Pastitsio
(Greek Casserole)
2 c. chopped onion
1 T. olive oil
1½ lb. ground lamb or beef
½ c. water
1-8 oz. can tomato sauce
½ c. chopped fresh parsley leaves
½ t. ground cinnamon
½ t. dried oregano
½ t. salt and pepper
1 lb. zita or other tubular-cut pasta, cooked
White Sauce
½ stick butter
¼ c. all-purpose flour
2¾ c. milk
¼ t. salt
⅛
t. nutmeg1 c. grated parmesan cheese
2 large eggs
Directions:
Preheat oven to 350°.
Have a deep 3-quart casserole ready.
Cook onions in a large skillet 3-4 minutes.
Add meat and cook, stirring to break up large chunks until browned.
Drain in colander to remove fat.
Wipe skillet clean.
Return meat to skillet.
Add water, tomato sauce, parsley, cinnamon, oregano, salt and pepper.
Simmer over medium heat until little liquid remains.
Remove from heat.
Spread half the ziti evenly in casserole.

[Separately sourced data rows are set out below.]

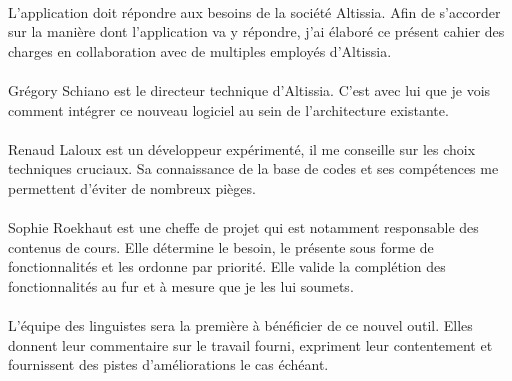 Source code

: \paragraph{}
L'application doit répondre aux besoins de la société Altissia.
Afin de s'accorder sur la manière dont l'application va y répondre, j'ai élaboré ce présent cahier des charges en collaboration avec de multiples employés d'Altissia.%

\paragraph{}
Grégory Schiano est le directeur technique d'Altissia.
C'est avec lui que je vois comment intégrer ce nouveau logiciel au sein de l'architecture existante.

\paragraph{}
Renaud Laloux est un développeur expérimenté, il me conseille sur les choix techniques cruciaux. Sa connaissance de la base de codes et ses compétences me permettent d'éviter de nombreux pièges.

\paragraph{}
Sophie Roekhaut est une cheffe de projet qui est notamment responsable des contenus de cours. Elle détermine le besoin, le présente sous forme de fonctionnalités et les ordonne par priorité. Elle valide la complétion des fonctionnalités au fur et à mesure que je les lui soumets.

\paragraph{}
L'équipe des linguistes sera la première à bénéficier de ce nouvel outil. Elles donnent leur commentaire sur le travail fourni, expriment leur contentement et fournissent des pistes d'améliorations le cas échéant.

Spread meat mixture over pasta, then top with remaining pasta.
Prepare white sauce:
Melt the butter in a 2-quart saucepan.
Whisk in flour and cook over medium heat 2 minutes until bubbly and well blended.
Whisk in milk, then salt and nutmeg.
Cook, whisking constantly, 6-8 minutes until sauce is smooth and bubbling and thickly coats back of spoon.
Remove from heat and whisk in ¾ cup of the cheese and eggs until blended.
Return to medium heat and whisk 2 minutes or until bubbling.
Pour over pasta layer to cover.
Sprinkle with remaining cheese.
Bake at 350° uncovered for 1 hour or until slightly puffed and golden.
Let stand 15 minutes before serving.